> **WORK ITEM**
The whole listing, exactly as given: write it out, leaving out each image.

> **RAW DATA**
=== Begin Enclosure ===

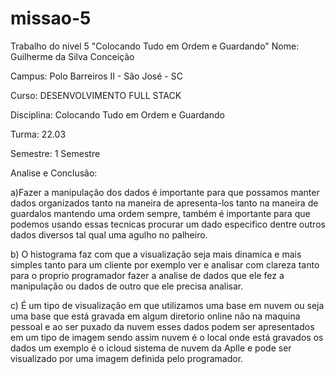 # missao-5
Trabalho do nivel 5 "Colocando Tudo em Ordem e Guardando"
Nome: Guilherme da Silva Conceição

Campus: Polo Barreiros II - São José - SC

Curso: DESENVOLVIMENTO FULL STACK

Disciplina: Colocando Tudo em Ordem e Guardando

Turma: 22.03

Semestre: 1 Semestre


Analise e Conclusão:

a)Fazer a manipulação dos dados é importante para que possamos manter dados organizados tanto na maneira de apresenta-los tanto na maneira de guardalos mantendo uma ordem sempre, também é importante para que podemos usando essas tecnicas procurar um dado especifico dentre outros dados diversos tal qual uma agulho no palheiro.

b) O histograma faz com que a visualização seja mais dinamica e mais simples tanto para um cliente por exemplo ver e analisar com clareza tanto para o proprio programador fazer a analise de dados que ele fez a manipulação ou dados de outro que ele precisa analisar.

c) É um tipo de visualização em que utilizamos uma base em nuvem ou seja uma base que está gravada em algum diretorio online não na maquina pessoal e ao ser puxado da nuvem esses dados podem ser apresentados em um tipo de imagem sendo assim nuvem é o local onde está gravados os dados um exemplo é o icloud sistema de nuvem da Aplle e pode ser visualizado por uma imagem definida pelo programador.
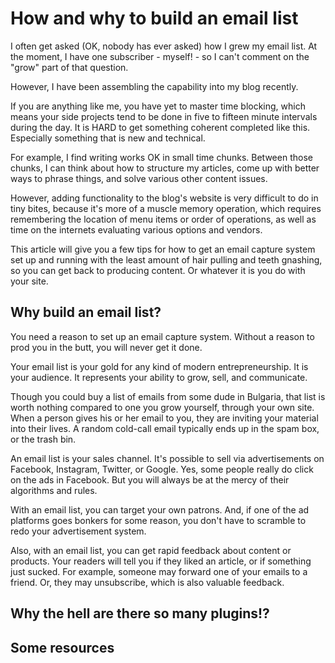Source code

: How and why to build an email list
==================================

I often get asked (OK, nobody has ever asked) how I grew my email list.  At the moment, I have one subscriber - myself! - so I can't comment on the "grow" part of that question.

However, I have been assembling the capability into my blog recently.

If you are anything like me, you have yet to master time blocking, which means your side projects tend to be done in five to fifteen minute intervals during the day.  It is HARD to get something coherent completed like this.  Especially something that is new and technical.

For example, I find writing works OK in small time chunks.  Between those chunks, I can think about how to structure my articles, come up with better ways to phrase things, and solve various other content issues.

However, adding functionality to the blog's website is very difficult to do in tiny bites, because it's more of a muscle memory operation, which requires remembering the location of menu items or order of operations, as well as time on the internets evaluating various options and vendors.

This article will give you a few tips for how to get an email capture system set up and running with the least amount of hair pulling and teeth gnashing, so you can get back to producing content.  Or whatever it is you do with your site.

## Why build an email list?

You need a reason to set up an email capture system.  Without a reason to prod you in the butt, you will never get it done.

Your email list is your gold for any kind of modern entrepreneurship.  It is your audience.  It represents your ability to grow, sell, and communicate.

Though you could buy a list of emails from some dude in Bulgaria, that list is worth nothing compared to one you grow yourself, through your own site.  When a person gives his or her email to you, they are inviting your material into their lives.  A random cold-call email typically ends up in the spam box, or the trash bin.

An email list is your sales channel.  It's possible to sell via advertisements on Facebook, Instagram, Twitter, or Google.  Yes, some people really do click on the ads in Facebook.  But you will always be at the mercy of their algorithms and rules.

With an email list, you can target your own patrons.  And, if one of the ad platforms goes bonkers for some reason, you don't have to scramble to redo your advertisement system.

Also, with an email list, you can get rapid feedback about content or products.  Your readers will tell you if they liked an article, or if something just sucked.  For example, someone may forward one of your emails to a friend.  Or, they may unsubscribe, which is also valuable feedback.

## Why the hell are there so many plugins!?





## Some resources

=== End Enclosure ===

> **YOUR RESPONSE**
 # missao-5
Trabalho do nivel 5 "Colocando Tudo em Ordem e Guardando"
Nome: Guilherme da Silva Conceição

Campus: Polo Barreiros II - São José - SC

Curso: DESENVOLVIMENTO FULL STACK

Disciplina: Colocando Tudo em Ordem e Guardando

Turma: 22.03

Semestre: 1 Semestre


Analise e Conclusão:

a)Fazer a manipulação dos dados é importante para que possamos manter dados organizados tanto na maneira de apresenta-los tanto na maneira de guardalos mantendo uma ordem sempre, também é importante para que podemos usando essas tecnicas procurar um dado especifico dentre outros dados diversos tal qual uma agulho no palheiro.

b) O histograma faz com que a visualização seja mais dinamica e mais simples tanto para um cliente por exemplo ver e analisar com clareza tanto para o proprio programador fazer a analise de dados que ele fez a manipulação ou dados de outro que ele precisa analisar.

c) É um tipo de visualização em que utilizamos uma base em nuvem ou seja uma base que está gravada em algum diretorio online não na maquina pessoal e ao ser puxado da nuvem esses dados podem ser apresentados em um tipo de imagem sendo assim nuvem é o local onde está gravados os dados um exemplo é o icloud sistema de nuvem da Aplle e pode ser visualizado por uma imagem definida pelo programador.
Source code

: How and why to build an email list
==================================

I often get asked (OK, nobody has ever asked) how I grew my email list.  At the moment, I have one subscriber - myself! - so I can't comment on the "grow" part of that question.

However, I have been assembling the capability into my blog recently.

If you are anything like me, you have yet to master time blocking, which means your side projects tend to be done in five to fifteen minute intervals during the day.  It is HARD to get something coherent completed like this.  Especially something that is new and technical.

For example, I find writing works OK in small time chunks.  Between those chunks, I can think about how to structure my articles, come up with better ways to phrase things, and solve various other content issues.

However, adding functionality to the blog's website is very difficult to do in tiny bites, because it's more of a muscle memory operation, which requires remembering the location of menu items or order of operations, as well as time on the internets evaluating various options and vendors.

This article will give you a few tips for how to get an email capture system set up and running with the least amount of hair pulling and teeth gnashing, so you can get back to producing content.  Or whatever it is you do with your site.

## Why build an email list?

You need a reason to set up an email capture system.  Without a reason to prod you in the butt, you will never get it done.

Your email list is your gold for any kind of modern entrepreneurship.  It is your audience.  It represents your ability to grow, sell, and communicate.

Though you could buy a list of emails from some dude in Bulgaria, that list is worth nothing compared to one you grow yourself, through your own site.  When a person gives his or her email to you, they are inviting your material into their lives.  A random cold-call email typically ends up in the spam box, or the trash bin.

An email list is your sales channel.  It's possible to sell via advertisements on Facebook, Instagram, Twitter, or Google.  Yes, some people really do click on the ads in Facebook.  But you will always be at the mercy of their algorithms and rules.

With an email list, you can target your own patrons.  And, if one of the ad platforms goes bonkers for some reason, you don't have to scramble to redo your advertisement system.

Also, with an email list, you can get rapid feedback about content or products.  Your readers will tell you if they liked an article, or if something just sucked.  For example, someone may forward one of your emails to a friend.  Or, they may unsubscribe, which is also valuable feedback.

## Why the hell are there so many plugins!?





## Some resources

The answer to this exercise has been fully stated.